WHAT THIS TASK INVOLVES
The response should be an exact copy of the records, with the pictures removed.
Segment Start: AVAILABLE RECORDS
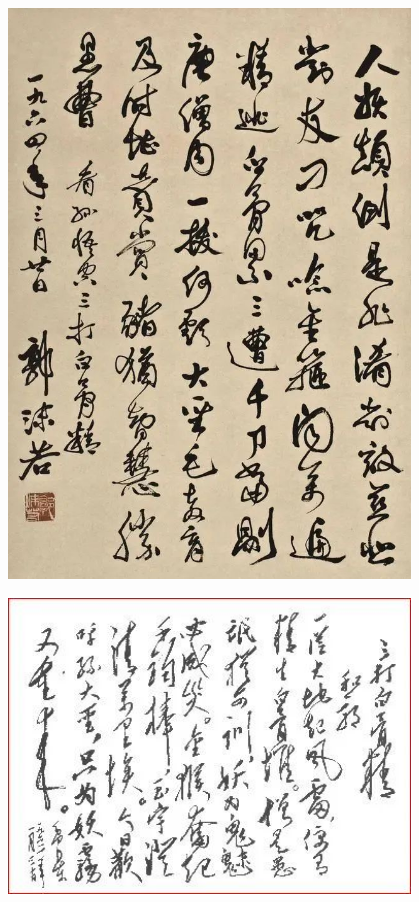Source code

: \documentclass[12pt,UTF8]{ctexart}
\begin{document}
\begin{center}\includegraphics[width=0.8\textwidth,keepaspectratio]{chapter_2551633_专题五_社会主义建设道路初步探索的理论成果/unit_6273526_练习题二/question_16841953/title_img_1.png}\end{center}

\begin{center}\includegraphics[width=0.8\textwidth,keepaspectratio]{chapter_2551633_专题五_社会主义建设道路初步探索的理论成果/unit_6273526_练习题二/question_16841953/title_img_2.png}\end{center}
\end{document}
Segment End: AVAILABLE RECORDS
EXERCISE OUTPUT
Source code

: \documentclass[12pt,UTF8]{ctexart}
\begin{document}
\begin{center}\includegraphics[width=0.8\textwidth,keepaspectratio]{chapter_2551633_专题五_社会主义建设道路初步探索的理论成果/unit_6273526_练习题二/question_16841953/title_img_1.png}\end{center}

\begin{center}\includegraphics[width=0.8\textwidth,keepaspectratio]{chapter_2551633_专题五_社会主义建设道路初步探索的理论成果/unit_6273526_练习题二/question_16841953/title_img_2.png}\end{center}
\end{document}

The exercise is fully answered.